TASK STATEMENT —
Every line from the top of the records below through the one containing "de l'art des" must be copied exactly, and the pictures must not be.
※ ※ ※
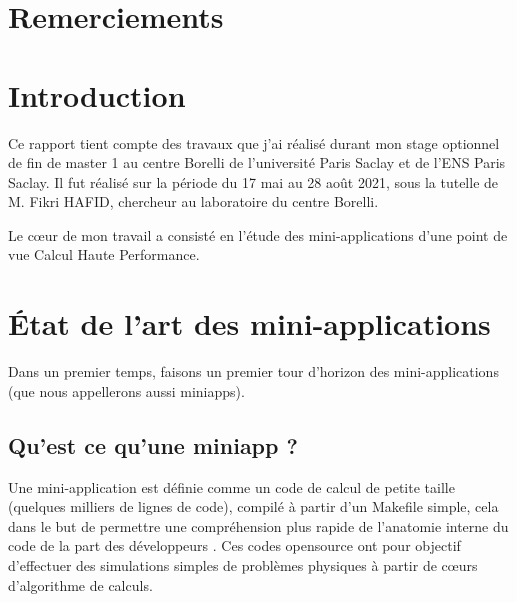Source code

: \documentclass[11pt,a4paper,oneside]{memoir}
\theoremstyle{definition}
\theoremstyle{remark}
\theoremstyle{plain}
\begin{document}
\newpage
\tableofcontents



\begin{vplace}[0.5]

\chapter*{Remerciements}





\chapter*{Introduction}

Ce rapport tient compte des travaux que j'ai réalisé durant mon stage optionnel de fin de master 1 au centre Borelli de l'université Paris Saclay et de l'ENS Paris Saclay. Il fut réalisé sur la période du 17 mai au 28 août 2021, sous la tutelle de M. Fikri HAFID, chercheur au laboratoire du centre Borelli. \bigskip
~\bigskip


Le cœur de mon travail a consisté en l'étude des mini-applications d'une point de vue Calcul Haute Performance.



\end{vplace}







\newpage


\chapter{\'Etat de l'art des mini-applications}

Dans un premier temps, faisons un premier tour d'horizon des mini-applications (que nous appellerons aussi miniapps).

\section{Qu'est ce qu'une miniapp ?}

Une mini-application est définie comme un code de calcul de petite taille (quelques milliers de lignes de code), compilé à partir d'un Makefile simple, cela dans le but de permettre une compréhension plus rapide de l'anatomie interne du code de la part des développeurs \cite{sandia2009}. Ces codes opensource ont pour objectif d'effectuer des simulations simples de problèmes physiques à partir de cœurs d'algorithme de calculs.
\end{document}
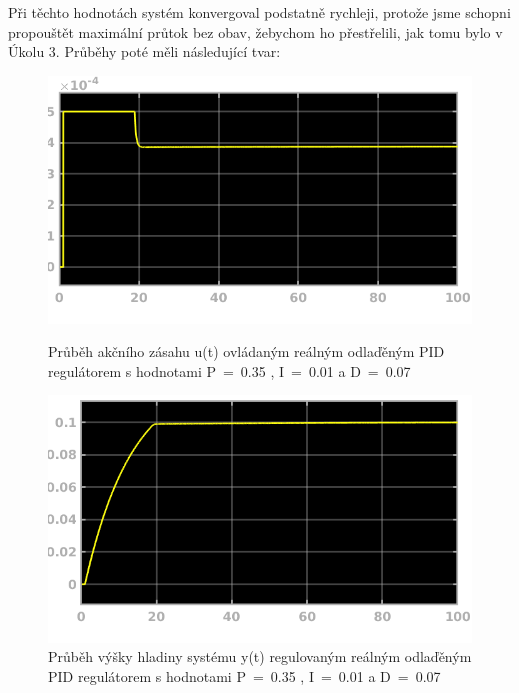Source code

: \documentclass{article}
\begin{document}
	\indent Při těchto hodnotách systém konvergoval podstatně rychleji, protože jsme schopni propouštět maximální průtok bez obav, žebychom ho přestřelili, jak tomu bylo v Úkolu 3. Průběhy poté měli následující tvar:
	\begin{figure}[H]
	   		 \begin{minipage}[b]{.45\textwidth}
    \centering
    \includegraphics[width=\linewidth]{ukol4PIDuLAD}
    \caption{Průběh akčního zásahu u(t) ovládaným reálným odlaďěným PID regulátorem s hodnotami P~=~0.35 , I~=~0.01 a D~=~0.07}
  \end{minipage}\hfill
  \begin{minipage}[b]{.45\textwidth}
    \centering
    \includegraphics[width=\linewidth]{ukol4PIDyLAD}
    \caption{Průběh výšky hladiny systému y(t) regulovaným reálným odlaďěným PID regulátorem s hodnotami P~=~0.35 , I~=~0.01 a D~=~0.07}
    \label{img:hladinaPIDrealLAD}
  \end{minipage}
	   		\end{figure}	
	
\end{document}
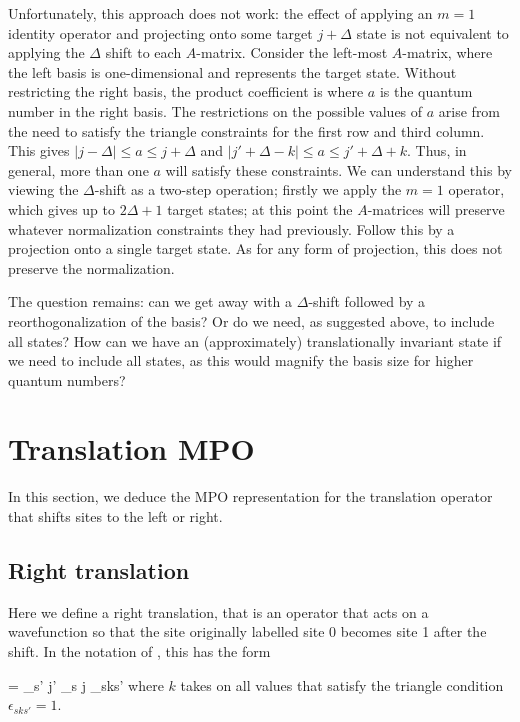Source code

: \documentclass{article}[10pt]
\begin{document}
Unfortunately, this approach does not work: the effect of applying an $m=1$ identity operator
and projecting onto some target $j+\Delta$ state is not equivalent to applying the $\Delta$ shift
to each $A$-matrix. Consider the left-most $A$-matrix, where the left basis is one-dimensional
and represents the target state. Without restricting the right basis, the product coefficient is
\beq
{}
\eeq
where $a$ is the quantum number in the right basis. The restrictions on the possible values
of $a$ arise from the need to satisfy the triangle constraints for the first row and third column.
This gives $|j-\Delta| \leq a \leq j+\Delta$ and $|j'+\Delta-k| \leq a \leq j'+\Delta+k$.
Thus, in general, more than one $a$ will satisfy these constraints. We can understand this by
viewing the $\Delta$-shift as a two-step operation; firstly we apply the $m=1$ operator, which gives
up to $2\Delta+1$ target states; at this point the $A$-matrices will preserve whatever normalization
constraints they had previously. Follow this by a projection onto a single target state. As for any
form of projection, this does not preserve the normalization.

The question remains: can we get away with a $\Delta$-shift followed by a reorthogonalization of
the basis? Or do we need, as suggested above, to include all states? How can we have an (approximately)
translationally invariant state if we need to include all states, as this would magnify the basis
size for higher quantum numbers?

\section{Translation MPO}

In this section, we deduce the MPO representation for the translation operator
that shifts sites to the left or right. 

\subsection{Right translation}

Here we define a
right translation, that is an operator that acts on a wavefunction so that
the site originally labelled site 0 becomes site 1 after the shift.
In the notation of , this has the form

\beq
{} = \delta_{s' j'} \delta_{s j} \epsilon_{sks'}
\eeq
where $k$ takes on all values that satisfy the triangle condition
$\epsilon_{sks'}=1$.
\end{document}
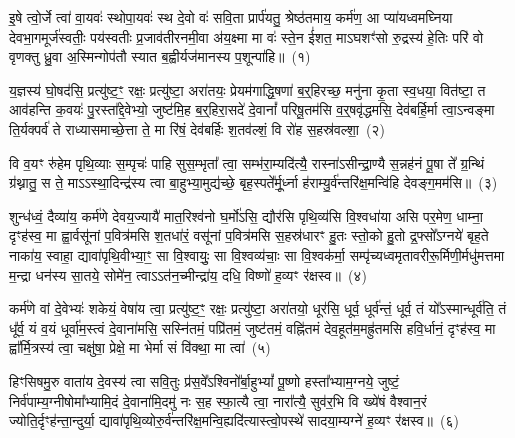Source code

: \setcounter{anuvakam}{0}
इ॒षे त्वो॒र्जे त्वा॑ वा॒यवः॑ स्थोपा॒यवः॑ स्थ दे॒वो वः॑ सवि॒ता प्रार्प॑यतु॒ श्रेष्ठ॑तमाय॒ कर्म॑ण॒ आ प्या॑यध्वमघ्निया देवभा॒गमूर्ज॑स्वतीः॒ पय॑स्वतीः प्र॒जाव॑तीरनमी॒वा अ॑य॒क्ष्मा मा वः॑ स्ते॒न ई॑शत॒ मा\-ऽघशꣳ॑सो रु॒द्रस्य॑ हे॒तिः परि॑ वो वृणक्तु ध्रु॒वा अ॒स्मिन्गोप॑तौ स्यात ब॒ह्वीर्यज॑मानस्य प॒शून्पा॑हि॥~(१)

{\anuvakamend[{इ॒षे त्रिच॑त्वारिꣳशत्}]}

य॒ज्ञस्य॑ घो॒षद॑सि॒ प्रत्यु॑ष्ट॒ꣳ॒ रक्षः॒ प्रत्यु॑ष्टा॒ अरा॑तयः॒ प्रेयम॑गाद्धि॒षणा॑ ब॒र्॒हिरच्छ॒ मनु॑ना कृ॒ता स्व॒धया॒ वित॑ष्टा॒ त आव॑हन्ति क॒वयः॑ पु॒रस्ता᳚द्दे॒वेभ्यो॒ जुष्ट॑मि॒ह ब॒र्॒हिरा॒सदे॑ दे॒वानां᳚ परिषू॒तम॑सि व॒र्॒षवृ॑द्धमसि॒ देव॑बर्\mbox{}हि॒र्मा त्वा॒\-ऽन्वङ्मा ति॒र्यक्पर्व॑ ते राध्यासमाच्छे॒त्ता ते॒ मा रि॑षं॒ देव॑बर्\mbox{}हिः श॒तव॑ल्\mbox{}शं॒ वि रो॑ह स॒हस्र॑वल्\mbox{}शा॒~(२)

वि व॒यꣳ रु॑हेम पृथि॒व्याः स॒म्पृचः॑ पाहि सुस॒म्भृता᳚ त्वा॒ सम्भ॑रा॒म्यदि॑त्यै॒ रास्ना॑\-ऽसीन्द्रा॒ण्यै स॒न्नह॑नं पू॒षा ते᳚ ग्र॒न्थिं ग्र॑थ्नातु॒ स ते॒ मा\-ऽऽ\-स्था॒दिन्द्र॑स्य त्वा बा॒हुभ्या॒मुद्य॑च्छे॒ बृह॒स्पते᳚र्मू॒र्ध्ना ह॑राम्यु॒र्व॑न्तरि॑क्ष॒मन्वि॑हि देवङ्ग॒मम॑सि॥~(३)

{\anuvakamend[{स॒हस्र॑वल्\mbox{}शा अ॒ष्टात्रिꣳ॑शच्च}]}

शुन्ध॑ध्वं॒ दैव्या॑य॒ कर्म॑णे देवय॒ज्यायै॑ मात॒रिश्व॑नो घ॒र्मो॑\-ऽसि॒ द्यौर॑सि पृथि॒व्य॑सि वि॒श्वधा॑या असि पर॒मेण॒ धाम्ना॒ दृꣳह॑स्व॒ मा ह्वा॒र्वसू॑नां प॒वित्र॑मसि श॒तधा॑रं॒ वसू॑नां प॒वित्र॑मसि स॒हस्र॑धारꣳ हु॒तः स्तो॒को हु॒तो द्र॒फ्सो᳚\-ऽग्नये॑ बृह॒ते नाका॑य॒ स्वाहा॒ द्यावा॑\-पृथि॒वीभ्या॒ꣳ॒ सा वि॒श्वायुः॒ सा वि॒श्वव्य॑चाः॒ सा वि॒श्वक॑र्मा॒ सम्पृ॑च्यध्वमृतावरीरू॒र्मिणी॒र्मधु॑मत्तमा म॒न्द्रा धन॑स्य सा॒तये॒ सोमे॑न॒ त्वा\-ऽऽ\-त॑न॒च्मीन्द्रा॑य॒ दधि॒ विष्णो॑ ह॒व्यꣳ र॑क्षस्व॥~(४)

{\anuvakamend[{सोमे॑ना॒ष्टौ च॑}]}

कर्म॑णे वां दे॒वेभ्यः॑ शकेयं॒ वेषा॑य त्वा॒ प्रत्यु॑ष्ट॒ꣳ॒ रक्षः॒ प्रत्यु॑ष्टा॒ अरा॑तयो॒ धूर॑सि॒ धूर्व॒ धूर्व॑न्तं॒ धूर्व॒ तं यो᳚\-ऽस्मान्धूर्व॑ति॒ तं धू᳚र्व॒ यं व॒यं धूर्वा॑म॒स्त्वं दे॒वाना॑मसि॒ सस्नि॑तमं॒ पप्रि॑तमं॒ जुष्ट॑तमं॒ वह्नि॑तमं देव॒हूत॑म॒मह्रु॑तमसि हवि॒र्धानं॒ दृꣳह॑स्व॒ मा ह्वा᳚र्मि॒त्रस्य॑ त्वा॒ चक्षु॑षा॒ प्रेक्षे॒ मा भेर्मा सं वि॑क्था॒ मा त्वा॑~(५)

हिꣳसिषमु॒रु वाता॑य दे॒वस्य॑ त्वा सवि॒तुः प्र॑स॒वे᳚\-ऽश्विनो᳚र्बा॒हु\-भ्यां᳚ पू॒ष्णो हस्ता᳚भ्याम॒ग्नये॒ जुष्टं॒ निर्व॑पाम्य॒ग्नी\-षोमा᳚भ्यामि॒दं दे॒वाना॑मि॒दमु॑ नः स॒ह स्फा॒त्यै त्वा॒ नारा᳚त्यै॒ सुव॑र॒भि वि ख्ये॑षं वैश्वान॒रं ज्योति॒र्दृꣳह॑न्ता॒न्दुर्या॒ द्यावा॑\-पृथि॒व्योरु॒र्व॑न्तरि॑क्ष॒\-मन्वि॒ह्यदि॑त्यास्त्वो॒\-पस्थे॑ सादया॒म्यग्ने॑ ह॒व्यꣳ र॑क्षस्व॥~(६)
※ ※ ※
YOUR RESPONSE —
Source code

: \documentclass[11pt,a4paper,oneside]{memoir}
\theoremstyle{definition}
\theoremstyle{remark}
\theoremstyle{plain}
\begin{document}
\newpage
\tableofcontents



\begin{vplace}[0.5]

\chapter*{Remerciements}





\chapter*{Introduction}

Ce rapport tient compte des travaux que j'ai réalisé durant mon stage optionnel de fin de master 1 au centre Borelli de l'université Paris Saclay et de l'ENS Paris Saclay. Il fut réalisé sur la période du 17 mai au 28 août 2021, sous la tutelle de M. Fikri HAFID, chercheur au laboratoire du centre Borelli. \bigskip
~\bigskip


Le cœur de mon travail a consisté en l'étude des mini-applications d'une point de vue Calcul Haute Performance.



\end{vplace}







\newpage


\chapter{\'Etat de l'art des mini-applications}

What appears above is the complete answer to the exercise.